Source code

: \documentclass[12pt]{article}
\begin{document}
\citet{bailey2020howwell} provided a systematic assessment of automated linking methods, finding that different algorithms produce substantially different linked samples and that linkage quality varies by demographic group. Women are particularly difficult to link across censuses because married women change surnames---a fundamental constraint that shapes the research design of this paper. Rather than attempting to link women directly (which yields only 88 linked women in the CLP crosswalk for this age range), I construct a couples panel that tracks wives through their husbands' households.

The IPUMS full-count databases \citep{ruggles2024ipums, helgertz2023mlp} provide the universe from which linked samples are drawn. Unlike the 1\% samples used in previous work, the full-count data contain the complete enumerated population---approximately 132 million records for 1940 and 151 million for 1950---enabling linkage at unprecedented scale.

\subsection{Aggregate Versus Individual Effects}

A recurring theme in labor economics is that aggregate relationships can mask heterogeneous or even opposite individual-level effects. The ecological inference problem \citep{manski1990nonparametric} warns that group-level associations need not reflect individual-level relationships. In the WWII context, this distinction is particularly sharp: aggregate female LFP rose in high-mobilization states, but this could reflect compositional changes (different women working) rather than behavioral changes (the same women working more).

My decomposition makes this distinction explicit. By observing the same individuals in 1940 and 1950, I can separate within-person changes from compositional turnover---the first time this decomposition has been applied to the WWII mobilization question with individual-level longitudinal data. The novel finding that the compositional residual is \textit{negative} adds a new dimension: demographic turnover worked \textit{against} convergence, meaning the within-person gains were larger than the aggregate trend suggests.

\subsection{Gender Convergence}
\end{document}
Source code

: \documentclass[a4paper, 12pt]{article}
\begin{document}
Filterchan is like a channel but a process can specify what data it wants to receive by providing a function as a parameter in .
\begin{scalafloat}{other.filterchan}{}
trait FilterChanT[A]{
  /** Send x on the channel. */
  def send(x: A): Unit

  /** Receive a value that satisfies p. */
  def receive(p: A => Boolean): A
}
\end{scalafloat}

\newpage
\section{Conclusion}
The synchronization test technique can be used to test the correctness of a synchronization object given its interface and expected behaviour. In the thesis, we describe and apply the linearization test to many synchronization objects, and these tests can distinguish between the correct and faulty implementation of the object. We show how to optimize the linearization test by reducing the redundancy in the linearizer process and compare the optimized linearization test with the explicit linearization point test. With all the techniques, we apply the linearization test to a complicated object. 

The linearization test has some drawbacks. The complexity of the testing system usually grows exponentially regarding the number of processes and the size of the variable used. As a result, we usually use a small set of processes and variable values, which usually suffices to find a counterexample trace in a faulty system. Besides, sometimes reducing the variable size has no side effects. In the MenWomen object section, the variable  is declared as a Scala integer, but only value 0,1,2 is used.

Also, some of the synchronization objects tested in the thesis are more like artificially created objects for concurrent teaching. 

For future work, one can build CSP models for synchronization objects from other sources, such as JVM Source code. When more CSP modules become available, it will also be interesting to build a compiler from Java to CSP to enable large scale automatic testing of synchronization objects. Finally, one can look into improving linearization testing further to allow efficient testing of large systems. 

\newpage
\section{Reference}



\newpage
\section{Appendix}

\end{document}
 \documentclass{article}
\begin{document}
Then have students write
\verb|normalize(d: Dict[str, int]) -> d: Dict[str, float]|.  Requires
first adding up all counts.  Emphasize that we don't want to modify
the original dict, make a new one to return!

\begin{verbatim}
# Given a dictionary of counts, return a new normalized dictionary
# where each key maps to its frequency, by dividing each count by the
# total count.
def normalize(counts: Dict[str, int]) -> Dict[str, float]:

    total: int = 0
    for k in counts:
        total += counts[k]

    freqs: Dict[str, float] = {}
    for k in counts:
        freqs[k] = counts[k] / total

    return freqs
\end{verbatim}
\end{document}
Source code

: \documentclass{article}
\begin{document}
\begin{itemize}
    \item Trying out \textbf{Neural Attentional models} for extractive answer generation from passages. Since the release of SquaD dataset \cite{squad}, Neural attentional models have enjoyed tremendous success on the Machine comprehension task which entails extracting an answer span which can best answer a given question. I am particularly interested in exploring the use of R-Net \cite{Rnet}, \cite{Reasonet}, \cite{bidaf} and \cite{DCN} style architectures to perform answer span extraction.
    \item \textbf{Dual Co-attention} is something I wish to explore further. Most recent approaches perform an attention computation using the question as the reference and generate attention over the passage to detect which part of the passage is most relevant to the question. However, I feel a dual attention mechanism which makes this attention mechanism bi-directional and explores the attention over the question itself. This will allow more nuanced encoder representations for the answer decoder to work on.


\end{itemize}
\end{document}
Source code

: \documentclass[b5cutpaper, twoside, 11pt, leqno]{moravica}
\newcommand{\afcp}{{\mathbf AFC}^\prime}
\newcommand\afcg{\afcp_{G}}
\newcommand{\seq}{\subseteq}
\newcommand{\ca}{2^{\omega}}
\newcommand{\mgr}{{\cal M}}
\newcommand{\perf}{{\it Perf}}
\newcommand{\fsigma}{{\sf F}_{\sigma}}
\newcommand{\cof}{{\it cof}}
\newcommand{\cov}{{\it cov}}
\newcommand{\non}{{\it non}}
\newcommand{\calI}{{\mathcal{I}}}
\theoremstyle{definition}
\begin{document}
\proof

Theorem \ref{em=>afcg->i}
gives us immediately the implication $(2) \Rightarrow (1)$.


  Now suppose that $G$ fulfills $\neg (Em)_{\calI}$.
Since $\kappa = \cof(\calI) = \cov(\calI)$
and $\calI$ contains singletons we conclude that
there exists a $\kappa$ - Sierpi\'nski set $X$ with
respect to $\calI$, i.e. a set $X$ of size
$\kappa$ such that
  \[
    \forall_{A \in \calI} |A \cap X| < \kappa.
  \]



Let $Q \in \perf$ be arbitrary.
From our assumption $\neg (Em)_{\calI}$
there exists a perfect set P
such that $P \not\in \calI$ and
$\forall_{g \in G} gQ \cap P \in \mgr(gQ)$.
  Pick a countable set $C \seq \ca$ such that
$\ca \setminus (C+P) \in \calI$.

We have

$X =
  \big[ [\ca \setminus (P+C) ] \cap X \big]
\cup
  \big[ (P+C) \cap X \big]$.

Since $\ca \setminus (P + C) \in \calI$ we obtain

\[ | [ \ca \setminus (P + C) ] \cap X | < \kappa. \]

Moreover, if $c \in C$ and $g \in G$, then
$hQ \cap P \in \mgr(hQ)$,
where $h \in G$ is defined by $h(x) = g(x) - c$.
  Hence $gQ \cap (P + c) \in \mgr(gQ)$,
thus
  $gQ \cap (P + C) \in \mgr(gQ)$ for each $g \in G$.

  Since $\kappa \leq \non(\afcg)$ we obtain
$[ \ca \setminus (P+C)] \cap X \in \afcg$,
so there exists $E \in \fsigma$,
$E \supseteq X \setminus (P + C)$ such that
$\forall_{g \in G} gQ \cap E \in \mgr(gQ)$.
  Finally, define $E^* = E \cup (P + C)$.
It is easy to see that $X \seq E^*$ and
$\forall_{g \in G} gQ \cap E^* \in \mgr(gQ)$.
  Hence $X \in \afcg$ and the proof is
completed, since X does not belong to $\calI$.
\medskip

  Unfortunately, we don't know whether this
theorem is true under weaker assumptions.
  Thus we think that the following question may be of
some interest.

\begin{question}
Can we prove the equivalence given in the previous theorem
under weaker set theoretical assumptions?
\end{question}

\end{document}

----

Every entry must be output again, exactly as written above.

Source code

: \documentclass[12pt]{article}
\begin{document}
\citet{bailey2020howwell} provided a systematic assessment of automated linking methods, finding that different algorithms produce substantially different linked samples and that linkage quality varies by demographic group. Women are particularly difficult to link across censuses because married women change surnames---a fundamental constraint that shapes the research design of this paper. Rather than attempting to link women directly (which yields only 88 linked women in the CLP crosswalk for this age range), I construct a couples panel that tracks wives through their husbands' households.

The IPUMS full-count databases \citep{ruggles2024ipums, helgertz2023mlp} provide the universe from which linked samples are drawn. Unlike the 1\% samples used in previous work, the full-count data contain the complete enumerated population---approximately 132 million records for 1940 and 151 million for 1950---enabling linkage at unprecedented scale.

\subsection{Aggregate Versus Individual Effects}

A recurring theme in labor economics is that aggregate relationships can mask heterogeneous or even opposite individual-level effects. The ecological inference problem \citep{manski1990nonparametric} warns that group-level associations need not reflect individual-level relationships. In the WWII context, this distinction is particularly sharp: aggregate female LFP rose in high-mobilization states, but this could reflect compositional changes (different women working) rather than behavioral changes (the same women working more).

My decomposition makes this distinction explicit. By observing the same individuals in 1940 and 1950, I can separate within-person changes from compositional turnover---the first time this decomposition has been applied to the WWII mobilization question with individual-level longitudinal data. The novel finding that the compositional residual is \textit{negative} adds a new dimension: demographic turnover worked \textit{against} convergence, meaning the within-person gains were larger than the aggregate trend suggests.

\subsection{Gender Convergence}
\end{document}
Source code

: \documentclass[a4paper, 12pt]{article}
\begin{document}
Filterchan is like a channel but a process can specify what data it wants to receive by providing a function as a parameter in .
\begin{scalafloat}{other.filterchan}{}
trait FilterChanT[A]{
  /** Send x on the channel. */
  def send(x: A): Unit

  /** Receive a value that satisfies p. */
  def receive(p: A => Boolean): A
}
\end{scalafloat}

\newpage
\section{Conclusion}
The synchronization test technique can be used to test the correctness of a synchronization object given its interface and expected behaviour. In the thesis, we describe and apply the linearization test to many synchronization objects, and these tests can distinguish between the correct and faulty implementation of the object. We show how to optimize the linearization test by reducing the redundancy in the linearizer process and compare the optimized linearization test with the explicit linearization point test. With all the techniques, we apply the linearization test to a complicated object. 

The linearization test has some drawbacks. The complexity of the testing system usually grows exponentially regarding the number of processes and the size of the variable used. As a result, we usually use a small set of processes and variable values, which usually suffices to find a counterexample trace in a faulty system. Besides, sometimes reducing the variable size has no side effects. In the MenWomen object section, the variable  is declared as a Scala integer, but only value 0,1,2 is used.

Also, some of the synchronization objects tested in the thesis are more like artificially created objects for concurrent teaching. 

For future work, one can build CSP models for synchronization objects from other sources, such as JVM Source code. When more CSP modules become available, it will also be interesting to build a compiler from Java to CSP to enable large scale automatic testing of synchronization objects. Finally, one can look into improving linearization testing further to allow efficient testing of large systems. 

\newpage
\section{Reference}



\newpage
\section{Appendix}

\end{document}
 \documentclass{article}
\begin{document}
Then have students write
\verb|normalize(d: Dict[str, int]) -> d: Dict[str, float]|.  Requires
first adding up all counts.  Emphasize that we don't want to modify
the original dict, make a new one to return!

\begin{verbatim}
# Given a dictionary of counts, return a new normalized dictionary
# where each key maps to its frequency, by dividing each count by the
# total count.
def normalize(counts: Dict[str, int]) -> Dict[str, float]:

    total: int = 0
    for k in counts:
        total += counts[k]

    freqs: Dict[str, float] = {}
    for k in counts:
        freqs[k] = counts[k] / total

    return freqs
\end{verbatim}
\end{document}
Source code

: \documentclass{article}
\begin{document}
\begin{itemize}
    \item Trying out \textbf{Neural Attentional models} for extractive answer generation from passages. Since the release of SquaD dataset \cite{squad}, Neural attentional models have enjoyed tremendous success on the Machine comprehension task which entails extracting an answer span which can best answer a given question. I am particularly interested in exploring the use of R-Net \cite{Rnet}, \cite{Reasonet}, \cite{bidaf} and \cite{DCN} style architectures to perform answer span extraction.
    \item \textbf{Dual Co-attention} is something I wish to explore further. Most recent approaches perform an attention computation using the question as the reference and generate attention over the passage to detect which part of the passage is most relevant to the question. However, I feel a dual attention mechanism which makes this attention mechanism bi-directional and explores the attention over the question itself. This will allow more nuanced encoder representations for the answer decoder to work on.


\end{itemize}
\end{document}
Source code

: \documentclass[b5cutpaper, twoside, 11pt, leqno]{moravica}
\newcommand{\afcp}{{\mathbf AFC}^\prime}
\newcommand\afcg{\afcp_{G}}
\newcommand{\seq}{\subseteq}
\newcommand{\ca}{2^{\omega}}
\newcommand{\mgr}{{\cal M}}
\newcommand{\perf}{{\it Perf}}
\newcommand{\fsigma}{{\sf F}_{\sigma}}
\newcommand{\cof}{{\it cof}}
\newcommand{\cov}{{\it cov}}
\newcommand{\non}{{\it non}}
\newcommand{\calI}{{\mathcal{I}}}
\theoremstyle{definition}
\begin{document}
\proof

Theorem \ref{em=>afcg->i}
gives us immediately the implication $(2) \Rightarrow (1)$.


  Now suppose that $G$ fulfills $\neg (Em)_{\calI}$.
Since $\kappa = \cof(\calI) = \cov(\calI)$
and $\calI$ contains singletons we conclude that
there exists a $\kappa$ - Sierpi\'nski set $X$ with
respect to $\calI$, i.e. a set $X$ of size
$\kappa$ such that
  \[
    \forall_{A \in \calI} |A \cap X| < \kappa.
  \]



Let $Q \in \perf$ be arbitrary.
From our assumption $\neg (Em)_{\calI}$
there exists a perfect set P
such that $P \not\in \calI$ and
$\forall_{g \in G} gQ \cap P \in \mgr(gQ)$.
  Pick a countable set $C \seq \ca$ such that
$\ca \setminus (C+P) \in \calI$.

We have

$X =
  \big[ [\ca \setminus (P+C) ] \cap X \big]
\cup
  \big[ (P+C) \cap X \big]$.

Since $\ca \setminus (P + C) \in \calI$ we obtain

\[ | [ \ca \setminus (P + C) ] \cap X | < \kappa. \]

Moreover, if $c \in C$ and $g \in G$, then
$hQ \cap P \in \mgr(hQ)$,
where $h \in G$ is defined by $h(x) = g(x) - c$.
  Hence $gQ \cap (P + c) \in \mgr(gQ)$,
thus
  $gQ \cap (P + C) \in \mgr(gQ)$ for each $g \in G$.

  Since $\kappa \leq \non(\afcg)$ we obtain
$[ \ca \setminus (P+C)] \cap X \in \afcg$,
so there exists $E \in \fsigma$,
$E \supseteq X \setminus (P + C)$ such that
$\forall_{g \in G} gQ \cap E \in \mgr(gQ)$.
  Finally, define $E^* = E \cup (P + C)$.
It is easy to see that $X \seq E^*$ and
$\forall_{g \in G} gQ \cap E^* \in \mgr(gQ)$.
  Hence $X \in \afcg$ and the proof is
completed, since X does not belong to $\calI$.
\medskip

  Unfortunately, we don't know whether this
theorem is true under weaker assumptions.
  Thus we think that the following question may be of
some interest.

\begin{question}
Can we prove the equivalence given in the previous theorem
under weaker set theoretical assumptions?
\end{question}

\end{document}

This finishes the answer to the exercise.